The new flexure stage is built with two custom flex circuit boards, used in this case as mechanical flexures. Each board consists of a very thin (0.1 mm, 4 mil) Kapton sheet with a thin fiberglass (G10/FR4) stiffener on its center section. With the two ends of each sheet clamped rigidly and the stiffener in the center, each flex circuit is to flex only along two well-defined lines. And with two boards, it forms a neat parallelogram linkage, without the slop that one might encounter in multi-part hinges. The net effect is that this new flexure stage has remarkable stiffness compared to the old design.

WaterColorBot 2.0

That stiffness, combined with the improved performance of the linear ball bearings makes this a more precise WaterColorBot. Not that you could even detect the improvement with a fat brush and watercolor paints, but things are looking quite good even with using ultra-fine point drawing pens, as you can see above.

WaterColorBot 2.0

The second major change is to the system of Spectra cords that the stepper motors control in order to move the carriage. Previously, the cords were guided around 11 plain bearings (stainless steel solid rivets) and 3 ball bearings.  We’ve simplified this into an arrangement of just 8 ball bearings— four for each motor. The ball bearing pulleys have also been updated to use wide V-groove bearings that are easy to wrap the cords around.

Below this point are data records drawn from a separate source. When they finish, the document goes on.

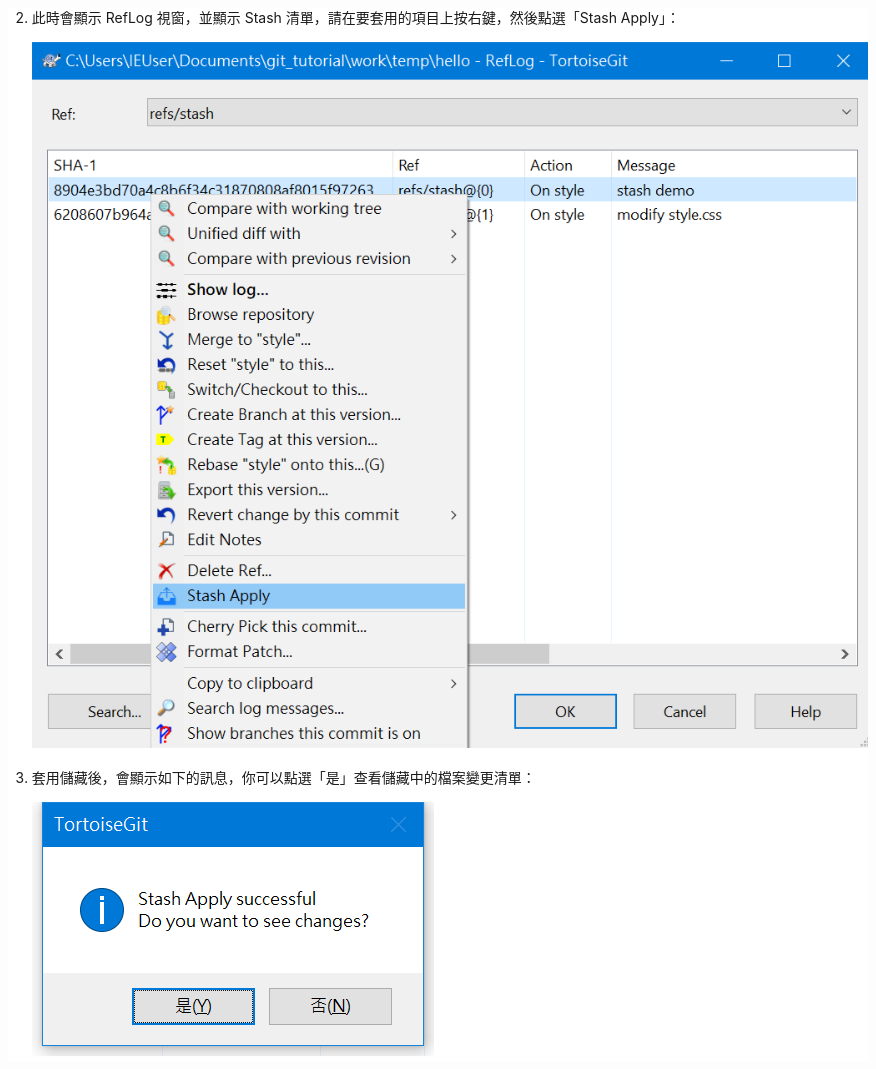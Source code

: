 
2. 此時會顯示 RefLog 視窗，並顯示 Stash 清單，請在要套用的項目上按右鍵，然後點選「Stash Apply」：

	![](./images/97.png)

3. 套用儲藏後，會顯示如下的訊息，你可以點選「是」查看儲藏中的檔案變更清單：

	![](./images/98.png)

Which brings us to the third (and last) major change. Thus far, WaterColorBot kits have shipped “some assembly required” — with all the major components built, but the cord lacing left to the end user. As of 2.0, WaterColorBot kits now come fully assembled and tested. That doesn’t make them any less hackable, but it does mean that you can get up and running faster.

WaterColorBot 2.0

Version 2.0 includes the same CNC machined aluminum winches that we introduced back in August. Tiny detail: we’ve carved a subtle indentation into the wood around the winch that makes them a little easier to turn by hand.

WaterColorBot 2.0

The new WaterColorBot kits will begin to ship right after Thanksgiving. And a bonus present for the holiday season: Version 2.0 is priced the same as the previous version, it’s just a whole lot more awesome per dollar.